In early January 1814 during the War of 1812, some crew volunteered to reinforce the squadron on the Great Lakes, together with men from Fantome and Manly. Seventy men left Halifax; they reached Kingston, Ontario on 22 March, having travelled some 900 miles in winter, almost entirely on foot. Mathew Abdy, Master of Thistle was one such volunteer, but he died of exposure in Woodstock, New Brunswick in February 1814. She was subsequently commanded by Lieutenant I. Burch during the operations in the Chesapeake, and was present during the actions at Washington and Baltimore. She was subsequently captained by Commander James Montague in autumn 1814.

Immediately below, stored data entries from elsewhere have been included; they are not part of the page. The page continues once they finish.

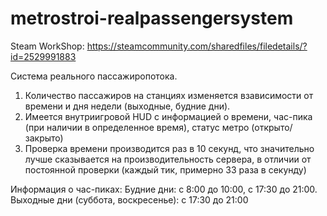 # metrostroi-realpassengersystem
Steam WorkShop:  https://steamcommunity.com/sharedfiles/filedetails/?id=2529991883

Система реального пассажиропотока.

1. Количество пассажиров на станциях изменяется взависимости от времени и дня недели (выходные, будние дни).
2. Имеется внутриигровой HUD с информацией о времени, час-пика (при наличии в определенное время), статус метро (открыто/закрыто)
3. Проверка времени производится раз в 10 секунд, что значительно лучше сказывается на производительность сервера, в отличии от постоянной проверки (каждый тик, примерно 33 раза в секунду)

Информация о час-пиках:
Будние дни: с 8:00 до 10:00, с 17:30 до 21:00.
Выходные дни (суббота, воскресенье): с 17:30 до 21:00



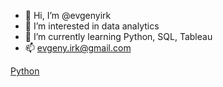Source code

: - 👋 Hi, I’m @evgenyirk
- 👀 I’m interested in data analytics
- 🌱 I’m currently learning Python, SQL, Tableau
- 📫 evgeny.irk@gmail.com

<!---
evgenyirk/evgenyirk is a ✨ special ✨ repository because its `README.md` (this file) appears on your GitHub profile.
You can click the Preview link to take a look at your changes.
--->
[Python](https://img.shields.io/badge/python-3670A0?style=for-the-badge&logo=python&logoColor=ffdd54)
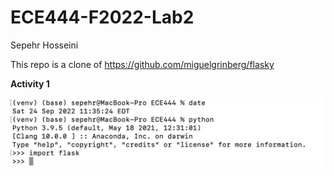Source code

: # ECE444-F2022-Lab2
Sepehr Hosseini

This repo is a clone of https://github.com/miguelgrinberg/flasky

**Activity 1**

![](Images/Activity1.png)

Under the rules of prize-money, Herald shared in the proceeds of the capture of six American vessels in the Battle of Lake Borgne on 14 December 1814. (Note: A first-class share of the prize money was worth £34 12s 9 1/4d; a sixth-class share, that of an ordinary seaman, was worth 7s 10 3/4d.) (Note: 'Notice is hereby given to the officers and companies of His Majesty's ships
Aetna,
Alceste,
Anaconda,
Armide,
Asia,
Bedford,
Belle Poule,
Borer,
Bucephalus,
Calliope,
Carron,
Cydnus,
Dictator,
Diomede,
Dover,
Fox,
Gorgon,
Herald,
Hydra,
Meteor,
Norge,
Nymphe,
Pigmy,
Ramillies,
Royal Oak,
Seahorse,
Shelburne,
Sophie,
Thames,
Thistle,
Tonnant,
Trave,
Volcano,
and Weser,
that they will be paid their respective proportions of prize money.') After the Battle of Lake Borgne, with Thistle, Herald, Pigmy and two bomb vessels, went up the Mississippi River to create a diversion. These latter five ships were to take part in the Bombardment of Fort St. Philip (1815). After the end of the War of 1812, she returned to Great Britain, arriving at Portsmouth on 30 May 1815. She was paid off on 7 August 1815.

Thistle was recommissioned in May 1819, and was commanded by Lieutenant Robert Hagan, and deployed to the African station, under whose command he captured 40 sail of vessels and liberated 4000 slaves. She was broken up at Portsmouth in July 1823.